Kopi luwak diproduksi terutama di pulau Sumatera, Jawa, Bali dan sulawesi di mana perkebunan kopi masih cukup luas, dan populasi luwak masih banyak. Dengan demikian, produksi kopi luwak sangat tergantung pada jumlah hewan nokturnal ini. Semakin banyak jumlah luwak, maka semakin besar kapasitas produksi.
Sejauh ini, sebagain besar kopi luwak yang dihasilkan di Indonesia adalah produk alam. Kebanyakan petani mengumbulkan kopi luwak dengan berburu kotoran binatang tersebut di sekitar ladang kopi mereka. Meski ada juga petani yang memproduksi kopi luwak dengan cara memelihara binatang tersebut. Akan tetapi tidak banyak yang melakukan ini karena memburu binatang liar tersebut untuk dikandangkan bukanlah hal yang mudah.
Sangat disayangkan, ternyata populasi luwak ini sekarang semakin langka, karena ternyata binatang ini banyak pula diburu untuk tujuan lain, yaitu untuk diambil dagingnya, untuk keperluan pengobatan alternatif . Hal ini tentu merupakan berita buruk bagi industri kopi luwak khususnya, dan diversifikasi industri kopi pada umumnya, di samping bertentangan dengan upaya untuk melindungi satwa liar.

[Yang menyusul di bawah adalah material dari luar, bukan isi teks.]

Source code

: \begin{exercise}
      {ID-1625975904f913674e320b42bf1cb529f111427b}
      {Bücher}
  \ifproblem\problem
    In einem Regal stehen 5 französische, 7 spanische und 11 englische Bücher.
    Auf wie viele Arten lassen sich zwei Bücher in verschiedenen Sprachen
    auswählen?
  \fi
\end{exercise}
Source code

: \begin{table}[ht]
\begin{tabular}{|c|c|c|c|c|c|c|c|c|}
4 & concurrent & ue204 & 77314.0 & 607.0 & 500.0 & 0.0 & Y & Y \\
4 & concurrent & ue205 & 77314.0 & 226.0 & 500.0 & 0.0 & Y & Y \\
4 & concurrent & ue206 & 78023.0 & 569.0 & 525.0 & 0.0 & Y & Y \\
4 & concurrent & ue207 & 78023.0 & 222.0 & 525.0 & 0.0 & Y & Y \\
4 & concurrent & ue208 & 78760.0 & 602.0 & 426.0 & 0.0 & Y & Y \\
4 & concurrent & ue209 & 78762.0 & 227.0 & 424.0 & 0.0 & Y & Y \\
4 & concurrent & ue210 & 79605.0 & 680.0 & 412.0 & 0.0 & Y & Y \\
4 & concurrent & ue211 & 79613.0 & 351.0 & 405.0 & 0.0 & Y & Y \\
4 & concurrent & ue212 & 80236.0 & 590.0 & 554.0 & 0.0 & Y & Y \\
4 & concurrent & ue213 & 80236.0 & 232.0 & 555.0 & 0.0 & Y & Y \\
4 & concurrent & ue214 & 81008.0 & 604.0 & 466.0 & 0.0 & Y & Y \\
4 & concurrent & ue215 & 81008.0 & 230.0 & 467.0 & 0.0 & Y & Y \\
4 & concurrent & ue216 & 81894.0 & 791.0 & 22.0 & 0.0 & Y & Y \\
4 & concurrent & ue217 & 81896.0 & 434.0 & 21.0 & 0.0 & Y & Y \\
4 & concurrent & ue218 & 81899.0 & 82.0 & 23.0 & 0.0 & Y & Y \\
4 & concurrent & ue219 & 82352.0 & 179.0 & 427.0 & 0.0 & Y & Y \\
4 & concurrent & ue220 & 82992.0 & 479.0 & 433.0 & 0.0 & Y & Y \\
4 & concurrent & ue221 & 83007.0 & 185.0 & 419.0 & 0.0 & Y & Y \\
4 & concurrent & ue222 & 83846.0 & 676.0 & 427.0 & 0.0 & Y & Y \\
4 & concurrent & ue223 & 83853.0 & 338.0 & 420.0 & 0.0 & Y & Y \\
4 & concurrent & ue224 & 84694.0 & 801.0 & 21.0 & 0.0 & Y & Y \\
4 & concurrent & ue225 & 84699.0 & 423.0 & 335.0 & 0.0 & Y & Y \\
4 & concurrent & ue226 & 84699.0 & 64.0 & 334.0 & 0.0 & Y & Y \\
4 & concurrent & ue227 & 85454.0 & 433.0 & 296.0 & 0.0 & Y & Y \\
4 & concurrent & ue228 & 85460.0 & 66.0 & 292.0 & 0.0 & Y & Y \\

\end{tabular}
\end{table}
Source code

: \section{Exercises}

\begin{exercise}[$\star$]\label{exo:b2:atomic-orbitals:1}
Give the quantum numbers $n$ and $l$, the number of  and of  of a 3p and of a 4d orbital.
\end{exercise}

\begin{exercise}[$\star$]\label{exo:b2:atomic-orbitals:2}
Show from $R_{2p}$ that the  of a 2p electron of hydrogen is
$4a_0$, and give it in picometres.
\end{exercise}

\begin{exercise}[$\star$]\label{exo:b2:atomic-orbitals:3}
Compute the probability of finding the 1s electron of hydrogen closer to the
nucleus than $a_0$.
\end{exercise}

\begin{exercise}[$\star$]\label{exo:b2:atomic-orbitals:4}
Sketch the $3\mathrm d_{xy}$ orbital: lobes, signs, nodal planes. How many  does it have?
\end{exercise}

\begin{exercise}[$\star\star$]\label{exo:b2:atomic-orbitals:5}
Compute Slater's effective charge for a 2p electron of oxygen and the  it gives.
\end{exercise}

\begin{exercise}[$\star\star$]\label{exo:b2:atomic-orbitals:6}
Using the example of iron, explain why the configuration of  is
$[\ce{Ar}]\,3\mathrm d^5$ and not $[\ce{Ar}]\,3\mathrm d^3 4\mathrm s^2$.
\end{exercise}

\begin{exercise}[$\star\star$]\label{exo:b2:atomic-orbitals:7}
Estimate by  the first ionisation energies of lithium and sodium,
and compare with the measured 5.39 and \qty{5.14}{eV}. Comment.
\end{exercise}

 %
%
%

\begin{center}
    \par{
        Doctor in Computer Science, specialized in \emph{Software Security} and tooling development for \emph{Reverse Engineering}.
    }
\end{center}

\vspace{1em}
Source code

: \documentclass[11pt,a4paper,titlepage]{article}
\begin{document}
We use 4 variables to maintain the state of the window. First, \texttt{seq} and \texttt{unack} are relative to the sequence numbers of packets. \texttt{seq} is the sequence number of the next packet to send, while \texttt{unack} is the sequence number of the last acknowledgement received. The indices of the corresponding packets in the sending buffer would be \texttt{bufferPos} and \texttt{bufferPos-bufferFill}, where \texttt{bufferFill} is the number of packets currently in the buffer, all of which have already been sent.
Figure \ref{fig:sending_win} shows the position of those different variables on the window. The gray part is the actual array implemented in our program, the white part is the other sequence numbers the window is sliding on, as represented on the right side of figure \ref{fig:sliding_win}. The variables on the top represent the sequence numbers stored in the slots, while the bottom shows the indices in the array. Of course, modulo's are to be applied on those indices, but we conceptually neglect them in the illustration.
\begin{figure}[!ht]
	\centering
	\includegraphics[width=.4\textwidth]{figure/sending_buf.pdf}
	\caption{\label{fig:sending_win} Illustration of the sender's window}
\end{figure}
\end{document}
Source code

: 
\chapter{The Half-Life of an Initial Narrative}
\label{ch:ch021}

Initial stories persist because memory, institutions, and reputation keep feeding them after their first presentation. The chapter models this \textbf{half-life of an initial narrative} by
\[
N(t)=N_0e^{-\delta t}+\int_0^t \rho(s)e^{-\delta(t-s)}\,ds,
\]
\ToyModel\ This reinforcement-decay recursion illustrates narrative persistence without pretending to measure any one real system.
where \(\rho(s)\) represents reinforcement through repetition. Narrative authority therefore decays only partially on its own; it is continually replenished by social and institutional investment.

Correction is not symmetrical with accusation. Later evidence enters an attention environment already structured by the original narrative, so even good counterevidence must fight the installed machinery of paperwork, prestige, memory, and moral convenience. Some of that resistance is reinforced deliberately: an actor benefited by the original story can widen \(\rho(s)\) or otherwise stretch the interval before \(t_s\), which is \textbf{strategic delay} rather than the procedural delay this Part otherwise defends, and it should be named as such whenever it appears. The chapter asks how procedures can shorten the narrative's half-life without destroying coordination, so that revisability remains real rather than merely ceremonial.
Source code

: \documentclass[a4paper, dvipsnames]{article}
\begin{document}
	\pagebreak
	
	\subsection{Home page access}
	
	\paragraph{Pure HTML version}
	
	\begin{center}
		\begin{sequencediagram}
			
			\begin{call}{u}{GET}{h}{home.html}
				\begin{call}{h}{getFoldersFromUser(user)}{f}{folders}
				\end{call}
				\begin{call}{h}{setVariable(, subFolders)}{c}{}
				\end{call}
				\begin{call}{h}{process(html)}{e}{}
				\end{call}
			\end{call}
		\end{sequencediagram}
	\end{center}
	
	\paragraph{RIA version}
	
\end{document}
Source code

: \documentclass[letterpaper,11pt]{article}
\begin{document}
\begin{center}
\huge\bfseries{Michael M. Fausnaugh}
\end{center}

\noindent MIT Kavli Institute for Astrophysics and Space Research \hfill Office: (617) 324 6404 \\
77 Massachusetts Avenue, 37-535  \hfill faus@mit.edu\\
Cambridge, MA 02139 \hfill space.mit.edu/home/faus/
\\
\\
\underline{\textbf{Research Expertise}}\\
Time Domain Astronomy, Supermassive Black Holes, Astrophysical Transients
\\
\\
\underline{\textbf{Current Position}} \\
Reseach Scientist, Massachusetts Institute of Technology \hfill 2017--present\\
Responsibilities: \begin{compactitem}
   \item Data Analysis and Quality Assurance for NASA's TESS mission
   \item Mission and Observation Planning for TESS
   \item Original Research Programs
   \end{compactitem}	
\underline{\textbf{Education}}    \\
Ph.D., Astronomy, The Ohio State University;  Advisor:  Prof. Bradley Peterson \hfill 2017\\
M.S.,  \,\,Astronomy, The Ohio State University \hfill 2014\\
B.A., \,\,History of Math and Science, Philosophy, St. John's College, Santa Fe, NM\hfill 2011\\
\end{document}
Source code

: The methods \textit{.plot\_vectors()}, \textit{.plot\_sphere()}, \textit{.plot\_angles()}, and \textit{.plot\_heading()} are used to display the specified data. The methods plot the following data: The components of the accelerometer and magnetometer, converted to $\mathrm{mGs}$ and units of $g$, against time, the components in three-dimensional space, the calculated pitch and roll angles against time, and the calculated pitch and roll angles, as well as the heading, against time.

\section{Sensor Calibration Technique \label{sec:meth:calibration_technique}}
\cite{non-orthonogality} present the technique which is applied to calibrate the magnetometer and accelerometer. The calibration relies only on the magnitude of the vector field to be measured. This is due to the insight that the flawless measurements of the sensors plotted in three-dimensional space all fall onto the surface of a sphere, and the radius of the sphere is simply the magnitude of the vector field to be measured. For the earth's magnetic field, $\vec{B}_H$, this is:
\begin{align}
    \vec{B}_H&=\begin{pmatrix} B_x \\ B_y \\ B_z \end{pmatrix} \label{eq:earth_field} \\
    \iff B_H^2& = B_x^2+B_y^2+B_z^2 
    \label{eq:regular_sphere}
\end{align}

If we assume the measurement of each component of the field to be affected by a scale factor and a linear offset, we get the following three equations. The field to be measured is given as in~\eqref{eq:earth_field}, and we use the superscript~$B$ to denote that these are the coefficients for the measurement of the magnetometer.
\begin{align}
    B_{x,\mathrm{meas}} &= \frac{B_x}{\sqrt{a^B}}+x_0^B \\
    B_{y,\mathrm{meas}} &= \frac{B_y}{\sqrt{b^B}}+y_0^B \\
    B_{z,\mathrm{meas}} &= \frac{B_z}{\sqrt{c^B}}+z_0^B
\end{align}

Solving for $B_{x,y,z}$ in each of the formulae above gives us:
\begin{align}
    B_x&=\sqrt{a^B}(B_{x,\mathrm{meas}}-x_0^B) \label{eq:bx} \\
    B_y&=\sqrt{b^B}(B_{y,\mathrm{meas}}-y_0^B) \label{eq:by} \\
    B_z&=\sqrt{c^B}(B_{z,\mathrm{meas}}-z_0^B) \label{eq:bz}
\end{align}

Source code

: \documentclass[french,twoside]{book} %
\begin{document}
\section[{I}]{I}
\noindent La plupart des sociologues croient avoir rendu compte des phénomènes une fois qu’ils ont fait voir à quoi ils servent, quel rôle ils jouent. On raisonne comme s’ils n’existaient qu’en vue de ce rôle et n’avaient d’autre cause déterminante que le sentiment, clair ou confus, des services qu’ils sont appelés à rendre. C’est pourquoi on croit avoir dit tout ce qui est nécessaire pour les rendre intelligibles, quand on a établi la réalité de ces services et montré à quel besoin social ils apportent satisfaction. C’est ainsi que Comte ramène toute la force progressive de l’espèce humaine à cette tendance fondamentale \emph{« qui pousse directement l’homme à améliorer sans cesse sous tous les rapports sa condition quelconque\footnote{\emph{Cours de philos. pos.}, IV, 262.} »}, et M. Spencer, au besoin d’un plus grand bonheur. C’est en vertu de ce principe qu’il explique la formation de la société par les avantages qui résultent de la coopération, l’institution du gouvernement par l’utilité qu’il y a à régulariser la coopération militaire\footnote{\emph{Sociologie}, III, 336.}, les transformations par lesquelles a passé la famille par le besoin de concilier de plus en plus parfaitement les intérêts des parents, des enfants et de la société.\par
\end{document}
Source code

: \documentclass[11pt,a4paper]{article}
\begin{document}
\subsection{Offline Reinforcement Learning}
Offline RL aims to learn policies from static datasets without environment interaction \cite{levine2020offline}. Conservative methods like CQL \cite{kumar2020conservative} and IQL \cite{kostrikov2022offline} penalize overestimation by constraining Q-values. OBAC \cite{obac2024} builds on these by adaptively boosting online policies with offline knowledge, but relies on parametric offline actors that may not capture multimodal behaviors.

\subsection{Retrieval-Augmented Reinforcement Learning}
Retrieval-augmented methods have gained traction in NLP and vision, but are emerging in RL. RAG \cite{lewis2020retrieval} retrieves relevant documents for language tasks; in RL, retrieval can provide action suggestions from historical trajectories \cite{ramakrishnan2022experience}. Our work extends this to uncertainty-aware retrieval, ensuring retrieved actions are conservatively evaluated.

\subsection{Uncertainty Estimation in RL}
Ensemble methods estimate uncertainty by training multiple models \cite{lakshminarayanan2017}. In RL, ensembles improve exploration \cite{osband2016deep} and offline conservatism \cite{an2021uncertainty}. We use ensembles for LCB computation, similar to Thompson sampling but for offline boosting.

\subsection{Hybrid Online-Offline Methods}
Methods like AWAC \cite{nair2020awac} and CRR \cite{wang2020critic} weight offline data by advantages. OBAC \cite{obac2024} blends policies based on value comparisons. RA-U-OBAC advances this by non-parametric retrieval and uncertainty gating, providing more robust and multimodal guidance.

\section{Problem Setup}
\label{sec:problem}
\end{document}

Ke depan, jika tidak ada usaha untuk melindungi hewan-hewan ini, kemungkinan hewan ini akan punah, dan, dengan demikian, kopi luwak pun akan punah; tidak ada lagi yang namanya kopi luwak; anak cucu kita hanya akan mendengar cerita bahwa di bumi kita yang kaya ini pernah hidup sejenis hewan yang bernama luwak, dan pernah ada sejenis kopi yang sangat lezat, yang bernama kopi luwak.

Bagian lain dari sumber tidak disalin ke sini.